• **Exercise**
Your output should be the lines from the one with "version to ^0.22.3" through the end of the entries below, set down word for word and nothing else.

• **Record set**
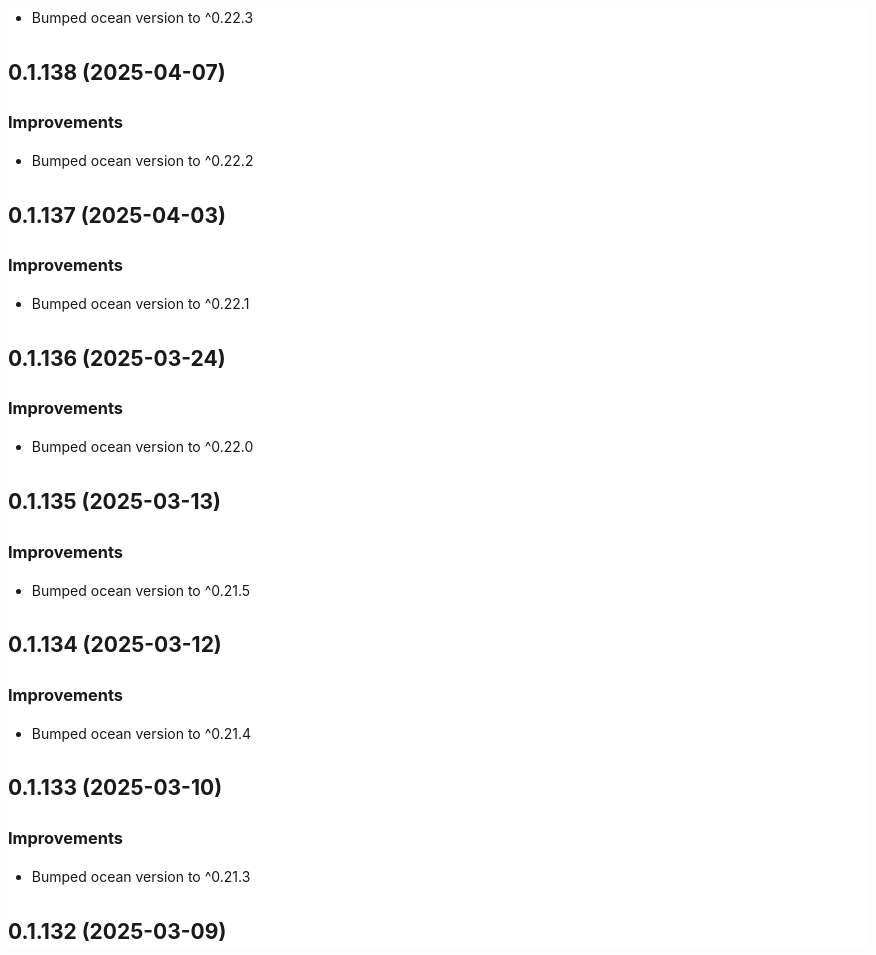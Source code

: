 - Bumped ocean version to ^0.22.3


## 0.1.138 (2025-04-07)


### Improvements

- Bumped ocean version to ^0.22.2


## 0.1.137 (2025-04-03)


### Improvements

- Bumped ocean version to ^0.22.1


## 0.1.136 (2025-03-24)


### Improvements

- Bumped ocean version to ^0.22.0


## 0.1.135 (2025-03-13)


### Improvements

- Bumped ocean version to ^0.21.5


## 0.1.134 (2025-03-12)


### Improvements

- Bumped ocean version to ^0.21.4


## 0.1.133 (2025-03-10)


### Improvements

- Bumped ocean version to ^0.21.3


## 0.1.132 (2025-03-09)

• **Exercise result**
: - Bumped ocean version to ^0.22.3


## 0.1.138 (2025-04-07)


### Improvements

- Bumped ocean version to ^0.22.2


## 0.1.137 (2025-04-03)


### Improvements

- Bumped ocean version to ^0.22.1


## 0.1.136 (2025-03-24)


### Improvements

- Bumped ocean version to ^0.22.0


## 0.1.135 (2025-03-13)


### Improvements

- Bumped ocean version to ^0.21.5


## 0.1.134 (2025-03-12)


### Improvements

- Bumped ocean version to ^0.21.4


## 0.1.133 (2025-03-10)


### Improvements

- Bumped ocean version to ^0.21.3


## 0.1.132 (2025-03-09)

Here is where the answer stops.